Going through the entries below, count each line that holds "packet" and give only the total.

[[ DATASET ENTRIES, beginning ]]

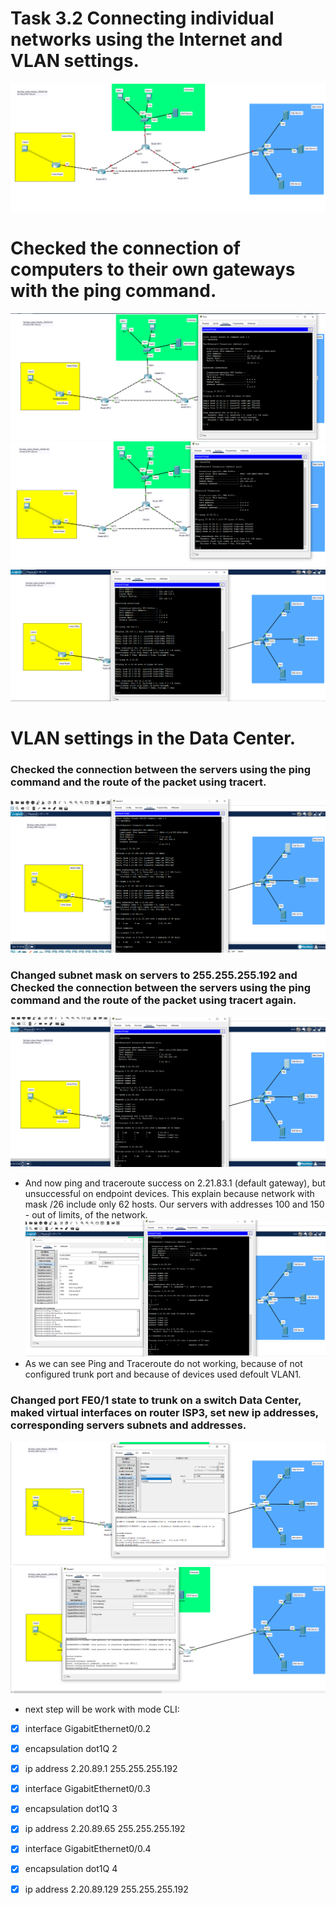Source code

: # Task 3.2 Connecting individual networks using the Internet and VLAN settings.
![screen1](https://github.com/NikPryvalov/DevOps_online_Kharkiv_2022Q1Q2/blob/main/m3/task3.2/screen/screen1.png)

# Checked the connection of computers to their own gateways with the ping command.
![screen2](https://github.com/NikPryvalov/DevOps_online_Kharkiv_2022Q1Q2/blob/main/m3/task3.2/screen/screen2.png)
![screen3](https://github.com/NikPryvalov/DevOps_online_Kharkiv_2022Q1Q2/blob/main/m3/task3.2/screen/screen3.png)
![screen4](https://github.com/NikPryvalov/DevOps_online_Kharkiv_2022Q1Q2/blob/main/m3/task3.2/screen/screen4.png)

# VLAN settings in the Data Center.
### Checked the connection between the servers using the ping command and the route of the packet using tracert.
![screen5](https://github.com/NikPryvalov/DevOps_online_Kharkiv_2022Q1Q2/blob/main/m3/task3.2/screen/screen5.png)
### Changed subnet mask on servers to 255.255.255.192 and Checked the connection between the servers using the ping command and the route of the packet using tracert again.
![screen6](https://github.com/NikPryvalov/DevOps_online_Kharkiv_2022Q1Q2/blob/main/m3/task3.2/screen/screen6.png)
- And now ping and traceroute success on 2.21.83.1 (default gateway), but unsuccessful on endpoint devices. This explain because network with mask /26 include only 62 hosts. Our servers with addresses 100 and 150 - out of limits, of the network.
![screen7](https://github.com/NikPryvalov/DevOps_online_Kharkiv_2022Q1Q2/blob/main/m3/task3.2/screen/screen7.png)
- As we can see Ping and Traceroute do not working, because of not configured trunk port and because of devices used defoult VLAN1.
### Changed port FE0/1 state to trunk on a switch Data Center, maked virtual interfaces on router ISP3, set new ip addresses, corresponding servers subnets and addresses.
![screen8](https://github.com/NikPryvalov/DevOps_online_Kharkiv_2022Q1Q2/blob/main/m3/task3.2/screen/screen8.png)
![screen9](https://github.com/NikPryvalov/DevOps_online_Kharkiv_2022Q1Q2/blob/main/m3/task3.2/screen/screen9.png)
- next step will be work with mode CLI:

- [x] interface GigabitEthernet0/0.2
- [x] encapsulation dot1Q 2
- [x] ip address 2.20.89.1 255.255.255.192
- [x] interface GigabitEthernet0/0.3
- [x] encapsulation dot1Q 3
- [x] ip address 2.20.89.65 255.255.255.192
- [x] interface GigabitEthernet0/0.4
- [x] encapsulation dot1Q 4
- [x] ip address 2.20.89.129 255.255.255.192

[[ DATASET ENTRIES, end ]]

SOLUTION TO THIS PROBLEM:
2